The implementation of the Strategy will be carried out through the Annual Employment Policy Plans, operational instruments through which the Strategy must be developed and implemented by way of specific actions. They will be drawn up every year jointly by the national and regional employment services. The Annual Employment Policy Plans are built on the basis of the provision of employment activation services and policy programmes proposed by the employment services. In this sense, services are the actions that must be provided in a continuous and sustained manner over time, while programmes are based on specific actions that reinforce and focus the effort on concrete objectives over a period of time and at specific costs.

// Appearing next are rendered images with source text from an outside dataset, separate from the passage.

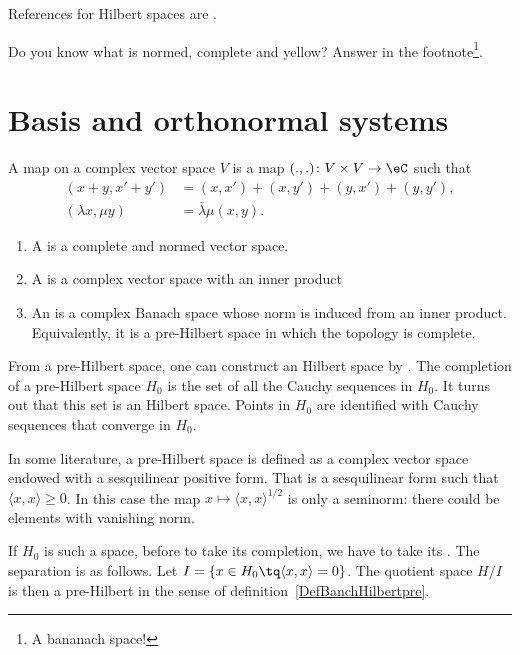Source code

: 
References for Hilbert spaces are \cite{Wassermann,Landsman}.

Do you know what is normed, complete and yellow? Answer in the footnote\footnote{A bananach space!}.

\section{Basis and orthonormal systems}

A  map on a complex vector space $V$ is a map $(.,.)\colon V\times V\to \eC$ such that
\[
\begin{split}
(x+y,x'+y')&=(x,x')+(x,y')+(y,x')+(y,y'),\\
(\lambda x,\mu y)&=\bar\lambda\mu(x,y).
\end{split}
\]

\begin{definition}		\label{DefBanchHilbertpre}
	\begin{enumerate}
		\item
			A  is a complete and normed vector space.
		\item
			A  is a complex vector space with an inner product
		\item
			An  is a complex Banach space whose norm is induced from an inner product. Equivalently, it is a pre-Hilbert space in which the topology is complete.
	\end{enumerate}
\end{definition}

From a pre-Hilbert space, one can construct an Hilbert space by . The completion of a pre-Hilbert space $H_0$ is the set of all the Cauchy sequences in $H_0$. It turns out that this set is an Hilbert space. Points in $H_0$ are identified with Cauchy sequences that converge in $H_0$.

\begin{remark}
	In some literature\cite{AlgOpGirard}, a pre-Hilbert space is defined as a complex vector space endowed with a sesquilinear positive form. That is a sesquilinear form such that $\langle x, x\rangle \geq 0$. In this case the map $x\mapsto\langle x, x\rangle ^{1/2}$ is only a seminorm: there could be elements with vanishing norm.

	If $H_0$ is such a space, before to take its completion, we have to take its . The separation is as follows. Let $I=\{ x\in H_0\tq \langle x, x\rangle =0 \}$. The quotient space $H/I$ is then a pre-Hilbert in the sense of definition~\ref{DefBanchHilbertpre}.
\end{remark}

Finally, it should be stressed that the direct sources of funding for this Strategy are mainly: (a) funds from the Spanish Government Budget, which will be included in the budgets of the Ministry of Employment and Social Security, to which the National Employment Service is attached;( b) funds from the vocational training for employment contribution; (c) funds from the unemployment contribution, since the Unemployment Protection System comprises both unemployment benefits and specific training, further training, guidance, retraining and professional integration measures for unemployed workers. To these direct sources we must add the funds from the regions’ own resources and those from the European Social Fund. 

In conclusion, a new framework for a challenge as difficult as that of reducing unemployment, increasing employment and improving the quality of employment. The optimistic projection of economic growth accompanies this employment policy, which is required to meet the objectives set by the European Union for 2020 and necessary to bring our rates closer to the average of our environment.